== Provided data ==
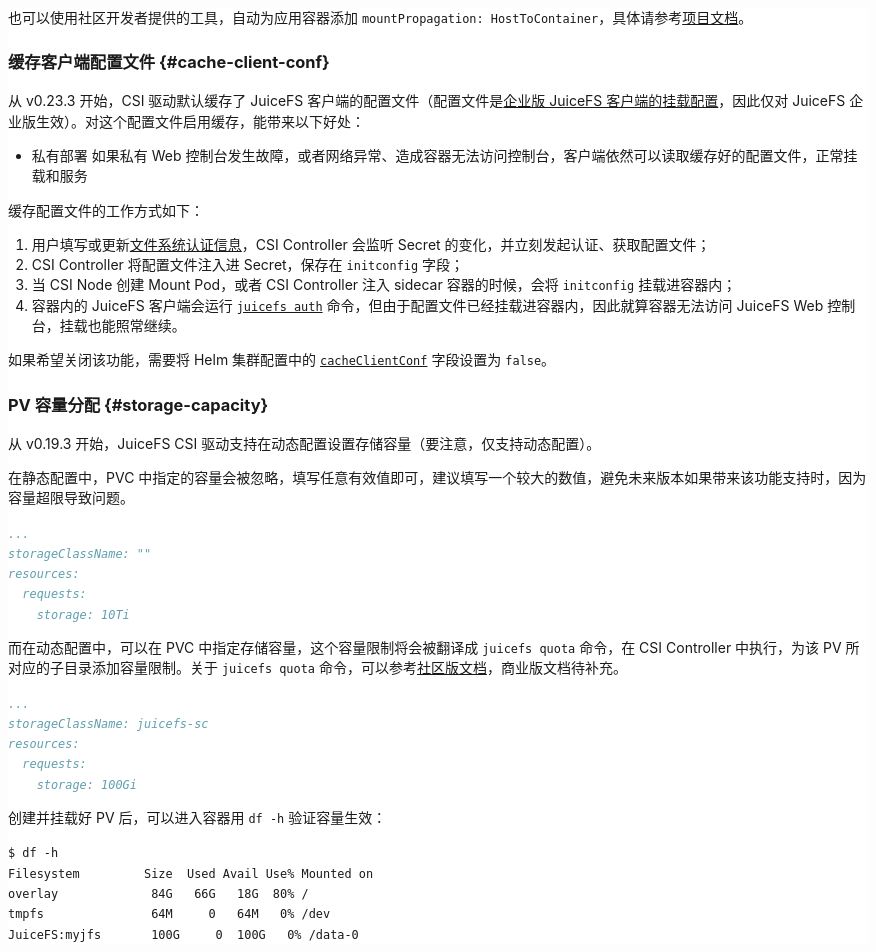 也可以使用社区开发者提供的工具，自动为应用容器添加 `mountPropagation: HostToContainer`，具体请参考[项目文档](https://github.com/breuerfelix/juicefs-volume-hook)。

### 缓存客户端配置文件 {#cache-client-conf}

从 v0.23.3 开始，CSI 驱动默认缓存了 JuiceFS 客户端的配置文件（配置文件是[企业版 JuiceFS 客户端的挂载配置](https://juicefs.com/docs/zh/cloud/reference/command_reference/#auth)，因此仅对 JuiceFS 企业版生效）。对这个配置文件启用缓存，能带来以下好处：

* &#8203;<Badge type="primary">私有部署</Badge> 如果私有 Web 控制台发生故障，或者网络异常、造成容器无法访问控制台，客户端依然可以读取缓存好的配置文件，正常挂载和服务

缓存配置文件的工作方式如下：

1. 用户填写或更新[文件系统认证信息](./pv.md#volume-credentials)，CSI Controller 会监听 Secret 的变化，并立刻发起认证、获取配置文件；
1. CSI Controller 将配置文件注入进 Secret，保存在 `initconfig` 字段；
1. 当 CSI Node 创建 Mount Pod，或者 CSI Controller 注入 sidecar 容器的时候，会将 `initconfig` 挂载进容器内；
1. 容器内的 JuiceFS 客户端会运行 [`juicefs auth`](https://juicefs.com/docs/zh/cloud/reference/command_reference/#auth) 命令，但由于配置文件已经挂载进容器内，因此就算容器无法访问 JuiceFS Web 控制台，挂载也能照常继续。

如果希望关闭该功能，需要将 Helm 集群配置中的 [`cacheClientConf`](https://github.com/juicedata/charts/blob/96dafec08cc20a803d870b38dcc859f4084a5251/charts/juicefs-csi-driver/values.yaml#L114-L115) 字段设置为 `false`。

### PV 容量分配 {#storage-capacity}

从 v0.19.3 开始，JuiceFS CSI 驱动支持在动态配置设置存储容量（要注意，仅支持动态配置）。

在静态配置中，PVC 中指定的容量会被忽略，填写任意有效值即可，建议填写一个较大的数值，避免未来版本如果带来该功能支持时，因为容量超限导致问题。

```yaml
...
storageClassName: ""
resources:
  requests:
    storage: 10Ti
```

而在动态配置中，可以在 PVC 中指定存储容量，这个容量限制将会被翻译成 `juicefs quota` 命令，在 CSI Controller 中执行，为该 PV 所对应的子目录添加容量限制。关于 `juicefs quota` 命令，可以参考[社区版文档](https://juicefs.com/docs/zh/community/command_reference/#quota)，商业版文档待补充。

```yaml
...
storageClassName: juicefs-sc
resources:
  requests:
    storage: 100Gi
```

创建并挂载好 PV 后，可以进入容器用 `df -h` 验证容量生效：

```shell
$ df -h
Filesystem         Size  Used Avail Use% Mounted on
overlay             84G   66G   18G  80% /
tmpfs               64M     0   64M   0% /dev
JuiceFS:myjfs       100G     0  100G   0% /data-0
```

== Problem description ==
Take from the listing above each line in which the string "storageClassName" is found.

== Output for this task ==
storageClassName: ""
storageClassName: juicefs-sc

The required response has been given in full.